Plain-text document sources:
※ ※ ※

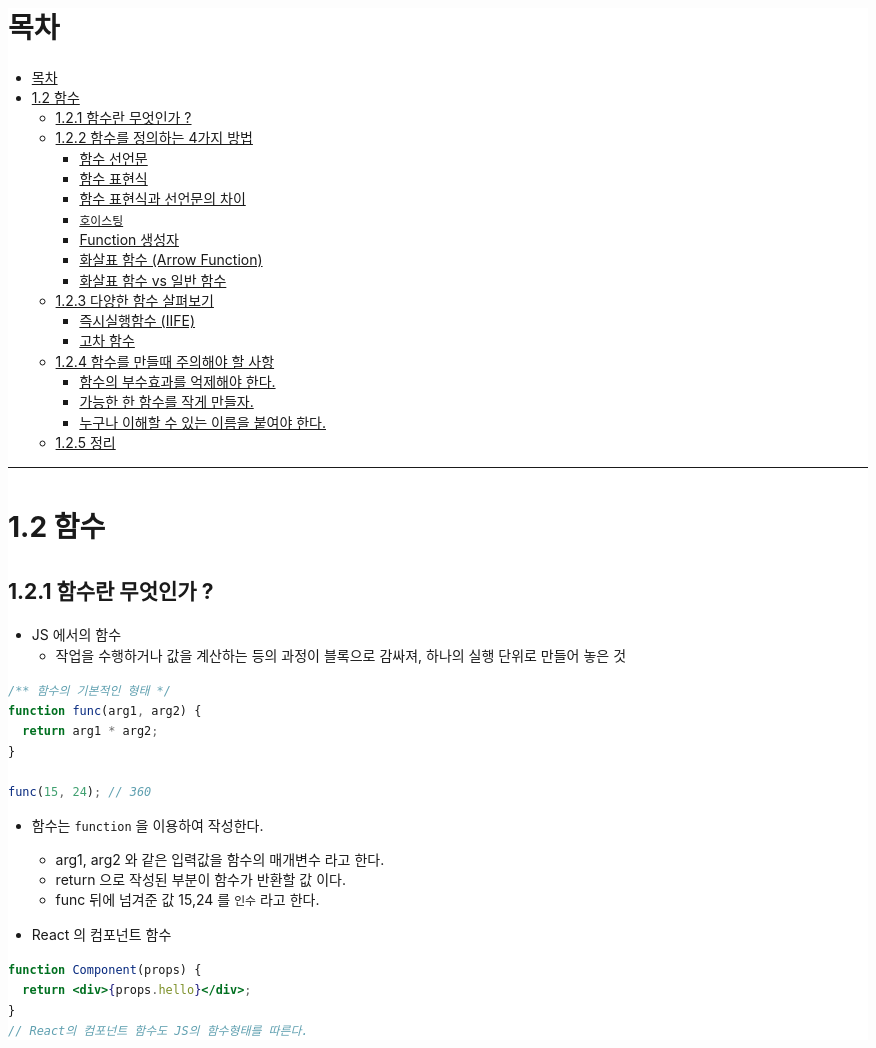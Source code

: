 # 목차

- [목차](#목차)
- [1.2 함수](#12-함수)
  - [1.2.1 함수란 무엇인가 ?](#121-함수란-무엇인가-)
  - [1.2.2 함수를 정의하는 4가지 방법](#122-함수를-정의하는-4가지-방법)
    - [함수 선언문](#함수-선언문)
    - [함수 표현식](#함수-표현식)
    - [함수 표현식과 선언문의 차이](#함수-표현식과-선언문의-차이)
    - [`호이스팅`](#호이스팅)
    - [Function 생성자](#function-생성자)
    - [화살표 함수 (Arrow Function)](#화살표-함수-arrow-function)
    - [화살표 함수 vs 일반 함수](#화살표-함수-vs-일반-함수)
  - [1.2.3 다양한 함수 살펴보기](#123-다양한-함수-살펴보기)
    - [즉시실행함수 (IIFE)](#즉시실행함수-iife)
    - [고차 함수](#고차-함수)
  - [1.2.4 함수를 만들때 주의해야 할 사항](#124-함수를-만들때-주의해야-할-사항)
    - [함수의 부수효과를 억제해야 한다.](#함수의-부수효과를-억제해야-한다)
    - [가능한 한 함수를 작게 만들자.](#가능한-한-함수를-작게-만들자)
    - [누구나 이해할 수 있는 이름을 붙여야 한다.](#누구나-이해할-수-있는-이름을-붙여야-한다)
  - [1.2.5 정리](#125-정리)

---

# 1.2 함수

## 1.2.1 함수란 무엇인가 ?

- JS 에서의 함수
  - 작업을 수행하거나 값을 계산하는 등의 과정이 블록으로 감싸져, 하나의 실행 단위로 만들어 놓은 것

```jsx
/** 함수의 기본적인 형태 */
function func(arg1, arg2) {
  return arg1 * arg2;
}

func(15, 24); // 360
```

- 함수는 `function` 을 이용하여 작성한다.

  - arg1, arg2 와 같은 입력값을 함수의 매개변수 라고 한다.
  - return 으로 작성된 부분이 함수가 반환할 값 이다.
  - func 뒤에 넘겨준 값 15,24 를 `인수` 라고 한다.

- React 의 컴포넌트 함수

```jsx
function Component(props) {
  return <div>{props.hello}</div>;
}
// React의 컴포넌트 함수도 JS의 함수형태를 따른다.
```

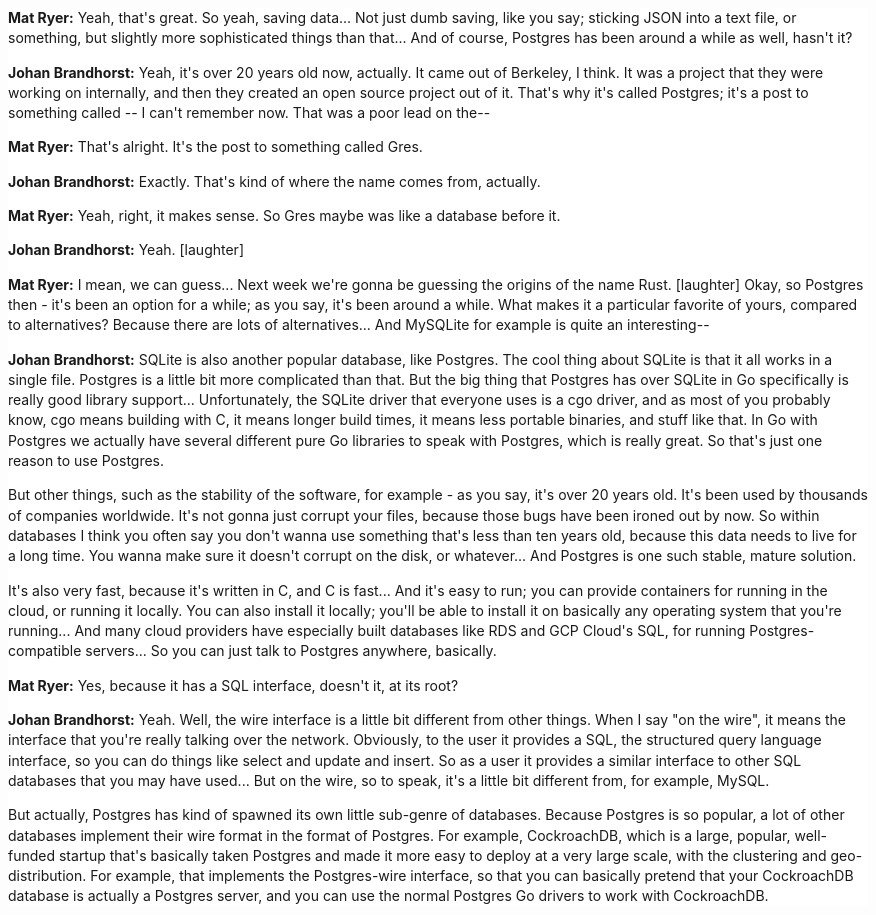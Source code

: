 **Mat Ryer:** Yeah, that's great. So yeah, saving data... Not just dumb saving, like you say; sticking JSON into a text file, or something, but slightly more sophisticated things than that... And of course, Postgres has been around a while as well, hasn't it?

**Johan Brandhorst:** Yeah, it's over 20 years old now, actually. It came out of Berkeley, I think. It was a project that they were working on internally, and then they created an open source project out of it. That's why it's called Postgres; it's a post to something called -- I can't remember now. That was a poor lead on the--

**Mat Ryer:** That's alright. It's the post to something called Gres.

**Johan Brandhorst:** Exactly. That's kind of where the name comes from, actually.

**Mat Ryer:** Yeah, right, it makes sense. So Gres maybe was like a database before it.

**Johan Brandhorst:** Yeah. \[laughter\]

**Mat Ryer:** I mean, we can guess... Next week we're gonna be guessing the origins of the name Rust. \[laughter\] Okay, so Postgres then - it's been an option for a while; as you say, it's been around a while. What makes it a particular favorite of yours, compared to alternatives? Because there are lots of alternatives... And MySQLite for example is quite an interesting--

**Johan Brandhorst:** SQLite is also another popular database, like Postgres. The cool thing about SQLite is that it all works in a single file. Postgres is a little bit more complicated than that. But the big thing that Postgres has over SQLite in Go specifically is really good library support... Unfortunately, the SQLite driver that everyone uses is a cgo driver, and as most of you probably know, cgo means building with C, it means longer build times, it means less portable binaries, and stuff like that. In Go with Postgres we actually have several different pure Go libraries to speak with Postgres, which is really great. So that's just one reason to use Postgres.

But other things, such as the stability of the software, for example - as you say, it's over 20 years old. It's been used by thousands of companies worldwide. It's not gonna just corrupt your files, because those bugs have been ironed out by now. So within databases I think you often say you don't wanna use something that's less than ten years old, because this data needs to live for a long time. You wanna make sure it doesn't corrupt on the disk, or whatever... And Postgres is one such stable, mature solution.

It's also very fast, because it's written in C, and C is fast... And it's easy to run; you can provide containers for running in the cloud, or running it locally. You can also install it locally; you'll be able to install it on basically any operating system that you're running... And many cloud providers have especially built databases like RDS and GCP Cloud's SQL, for running Postgres-compatible servers... So you can just talk to Postgres anywhere, basically.

**Mat Ryer:** Yes, because it has a SQL interface, doesn't it, at its root?

**Johan Brandhorst:** Yeah. Well, the wire interface is a little bit different from other things. When I say "on the wire", it means the interface that you're really talking over the network. Obviously, to the user it provides a SQL, the structured query language interface, so you can do things like select and update and insert. So as a user it provides a similar interface to other SQL databases that you may have used... But on the wire, so to speak, it's a little bit different from, for example, MySQL.

But actually, Postgres has kind of spawned its own little sub-genre of databases. Because Postgres is so popular, a lot of other databases implement their wire format in the format of Postgres. For example, CockroachDB, which is a large, popular, well-funded startup that's basically taken Postgres and made it more easy to deploy at a very large scale, with the clustering and geo-distribution. For example, that implements the Postgres-wire interface, so that you can basically pretend that your CockroachDB database is actually a Postgres server, and you can use the normal Postgres Go drivers to work with CockroachDB.
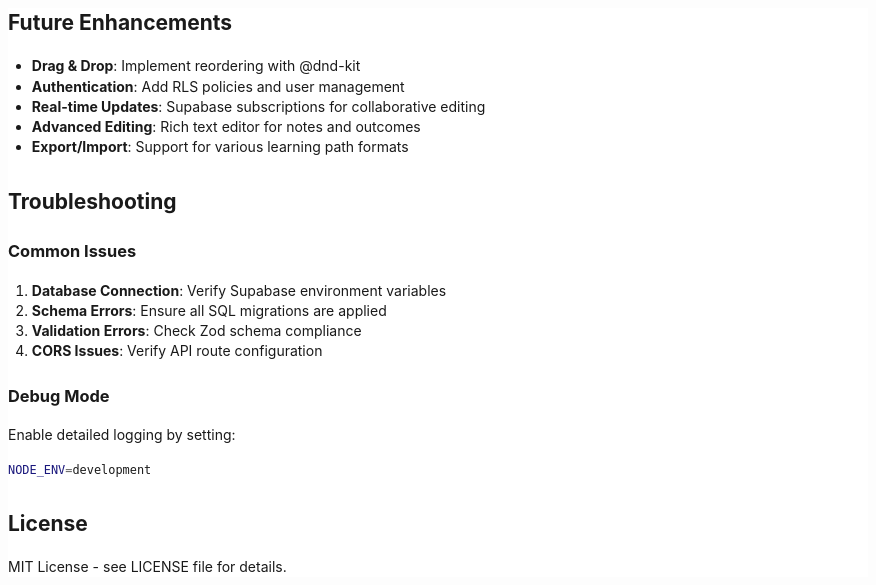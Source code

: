 ## Future Enhancements

- **Drag & Drop**: Implement reordering with @dnd-kit
- **Authentication**: Add RLS policies and user management
- **Real-time Updates**: Supabase subscriptions for collaborative editing
- **Advanced Editing**: Rich text editor for notes and outcomes
- **Export/Import**: Support for various learning path formats

## Troubleshooting

### Common Issues

1. **Database Connection**: Verify Supabase environment variables
2. **Schema Errors**: Ensure all SQL migrations are applied
3. **Validation Errors**: Check Zod schema compliance
4. **CORS Issues**: Verify API route configuration

### Debug Mode

Enable detailed logging by setting:
```bash
NODE_ENV=development
```

## License

MIT License - see LICENSE file for details.
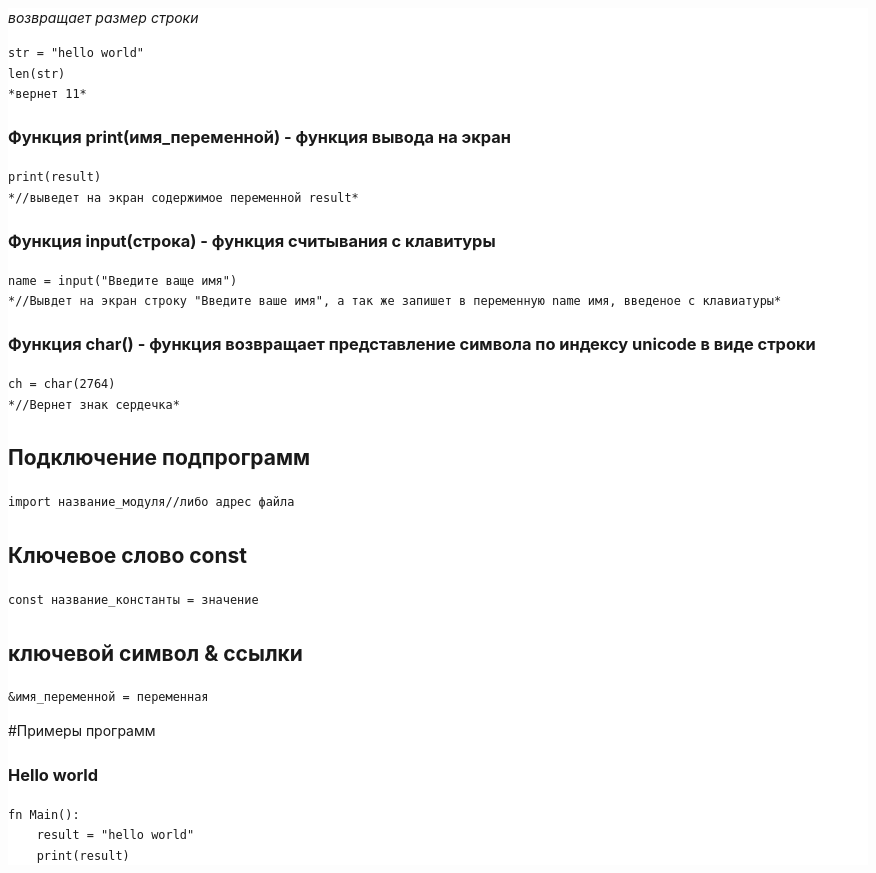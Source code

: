 *возвращает размер строки*
```
str = "hello world"
len(str)
*вернет 11*
```

### Функция print(имя_переменной) - функция вывода на экран 
```
print(result)
*//выведет на экран содержимое переменной result*
```

### Функция input(строка) - функция считывания с клавитуры
```
name = input("Введите ваще имя")
*//Вывдет на экран строку "Введите ваше имя", а так же запишет в переменную name имя, введеное с клавиатуры*
```

### Функция char() - функция возвращает представление символа по индексу unicode в виде строки
```
ch = char(2764)
*//Вернет знак сердечка*
```


## Подключение подпрограмм
```
import название_модуля//либо адрес файла
```



## Ключевое слово const
```
const название_константы = значение
```



## ключевой символ & ссылки
```
&имя_переменной = переменная
```



#Примеры программ



### Hello world
```
fn Main():
	result = "hello world"
	print(result)
```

※ ※ ※

▶ **Problem to solve**:
Which lines of the data contain the string "const"? Copy each one.

▶ **Reply**:
## Ключевое слово const
const название_константы = значение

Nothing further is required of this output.